SevOne's appliance helps network managers deal with network and application issues


Start-up launches appliance designed to help enterprise network managers better deal with severe network and application-performance management problems.

Start-up SevOne Tuesday introduced its network- and application-performance management technology that's aimed at giving network managers a less costly, easier-to-install alternative to legacy products.

SevOne, founded in February 2005, unveiled its Performance Appliance Solution (PAS) product that company officials say will help capture performance data for capacity planning or ongoing monitoring and management. (View this and Network World's other Products of the Week.) For instance, midsize-to-large companies might want to use PAS to get a network-performance baseline before they roll out VoIP applications, or have it running to measure how VoIP-application performance is affecting other applications. (Compare application performance-monitoring products.) 

"Customers need an easy way to capture data and apply performance expertise in a repeatable way," says Michael Phelan, president and CEO of the Newark, Del.-based start-up. "We developed a distributed, peer-to-peer architecture for network management that gives us the ability to manage large, complex networks without making it difficult for the customer."

The company was self-funded until July 2006, when it raised $1.5 million of outside capital in a transaction led by Osage Ventures of Philadelphia. Other investors included John Ryan, the founder of SunGard; Jonathan Brassington, CEO of Liquidhub; Adrian Stone, CEO of Sureplan; and Lawrence Phelan, managing partner of Phelan Hallinan & Schmieg.

SevOne, named after the slang for the "severity one" performance problems network managers face, packages its technology on five appliances that range in capabilities depending on the size of the environment to be managed.

The appliances install in a data center "as close to end users as possible," and capture network traffic data to help customers get a baseline measurement of typical performance in their environment. When performance strays or applications start to hog bandwidth, PAS will alert network managers. (Compare network monitoring and management products.)

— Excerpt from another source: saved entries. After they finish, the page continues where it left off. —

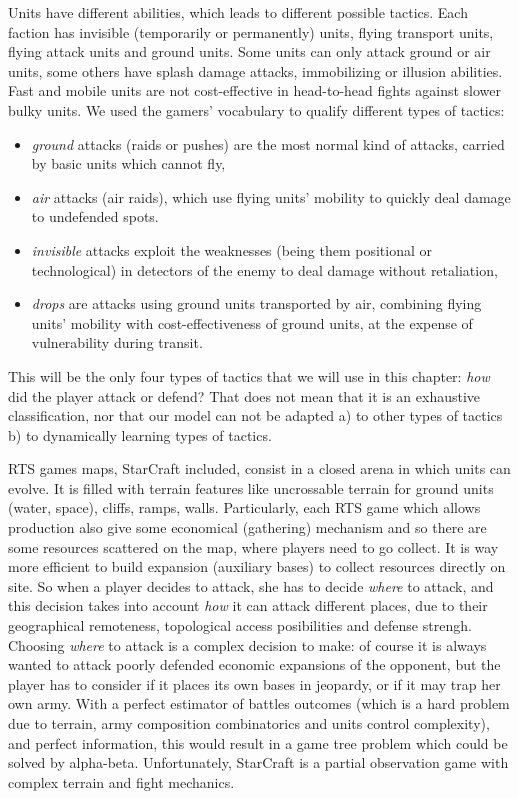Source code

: Units have different abilities, which leads to different possible tactics. Each faction has invisible (temporarily or permanently) units, flying transport units, flying attack units and ground units. Some units can only attack ground or air units, some others have splash damage attacks, immobilizing or illusion abilities. Fast and mobile units are not cost-effective in head-to-head fights against slower bulky units. We used the gamers' vocabulary to qualify different types of tactics: 
\begin{itemize}
    \item \textit{ground} attacks (raids or pushes) are the most normal kind of attacks, carried by basic units which cannot fly,
    \item \textit{air} attacks (air raids), which use flying units' mobility to quickly deal damage to undefended spots.
    \item \textit{invisible} attacks exploit the weaknesses (being them positional or technological) in detectors of the enemy to deal damage without retaliation,
    \item \textit{drops} are attacks using ground units transported by air, combining flying units' mobility with cost-effectiveness of ground units, at the expense of vulnerability during transit.
\end{itemize}
This will be the only four types of tactics that we will use in this chapter: \textit{how} did the player attack or defend? That does not mean that it is an exhaustive classification, nor that our model can not be adapted a) to other types of tactics b) to dynamically learning types of tactics.

RTS games maps, StarCraft included, consist in a closed arena in which units can evolve. It is filled with terrain features like uncrossable terrain for ground units (water, space), cliffs, ramps, walls. Particularly, each RTS game which allows production also give some economical (gathering) mechanism and so there are some resources scattered on the map, where players need to go collect. It is way more efficient to build expansion (auxiliary bases) to collect resources directly on site. So when a player decides to attack, she has to decide \textit{where} to attack, and this decision takes into account \textit{how} it can attack different places, due to their geographical remoteness, topological access posibilities and defense strengh. Choosing \textit{where} to attack is a complex decision to make: of course it is always wanted to attack poorly defended economic expansions of the opponent, but the player has to consider if it places its own bases in jeopardy, or if it may trap her own army. With a perfect estimator of battles outcomes (which is a hard problem due to terrain, army composition combinatorics and units control complexity), and perfect information, this would result in a game tree problem which could be solved by alpha-beta. Unfortunately, StarCraft is a partial observation game with complex terrain and fight mechanics.

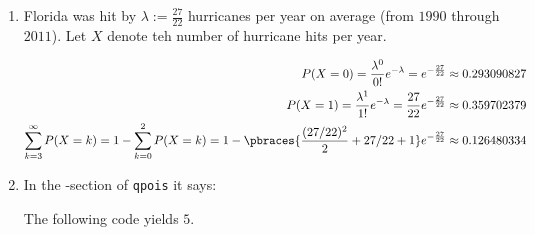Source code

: \begin{solution}

\phantom{}

\begin{enumerate}[label = (\alph*)]

    \item Florida was hit by $\lambda := \frac{27}{22}$ hurricanes per year on average (from $1990$ through $2011$).
    Let $X$ denote teh number of hurricane hits per year.

    \begin{align}
        P(X = 0)
        =
        \frac{\lambda^0}{0!} e^{-\lambda}
        =
        e^{-\frac{27}{22}}
        \approx
        0.293090827 \\
        P(X = 1)
        =
        \frac{\lambda^1}{1!} e^{-\lambda}
        =
        \frac{27}{22} e^{-\frac{27}{22}}
        \approx
        0.359702379 \\
        \sum_{k=3}^\infty P(X = k)
        =
        1 - \sum_{k=0}^2 P(X = k)
        =
        1 - \pbraces
        {
            \frac{(27 / 22)^2}{2} + 27 / 22 + 1
        }
        e^{-\frac{27}{22}}
        \approx
        0.126480334
    \end{align}

    \item In the -section of \texttt{qpois} it says:

    The following code yields $5$.

    \lstset{style = fundament}
    

\end{enumerate}

\end{solution}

The technology uses such standard protocols as SNMP and Cisco's NetFlow to collect network traffic data. SevOne officials say that format enables the appliances to communicate in a peer-to-peer fashion and improves scalability. The appliances use agentless monitoring methods, and a SOAP-based API helps them communicate and determine which appliance should process data and which should report on the results, the vendor says.

"There is a bottleneck in every performance-management product because as you put more collectors on the network, it slows performance down," says SevOne CTO Vess Bakalov, who adds the company competes with products from InfoVista and Concord's eHealth, which is now part of CA's management software portfolio. "Our boxes are both collectors and reporters, and work in a peer-to-peer manner, so the more boxes you have, the faster the data collection and reporting is."

PAS devices cost $25,000 to $165,000 based on how many elements will be managed, and the types and number of appliances to be installed.

SevOne has 26 employees and lists companies such as Comcast, HBO, Credit Suisee, Hawaii Telecom and JPMorgan Chase among its customers.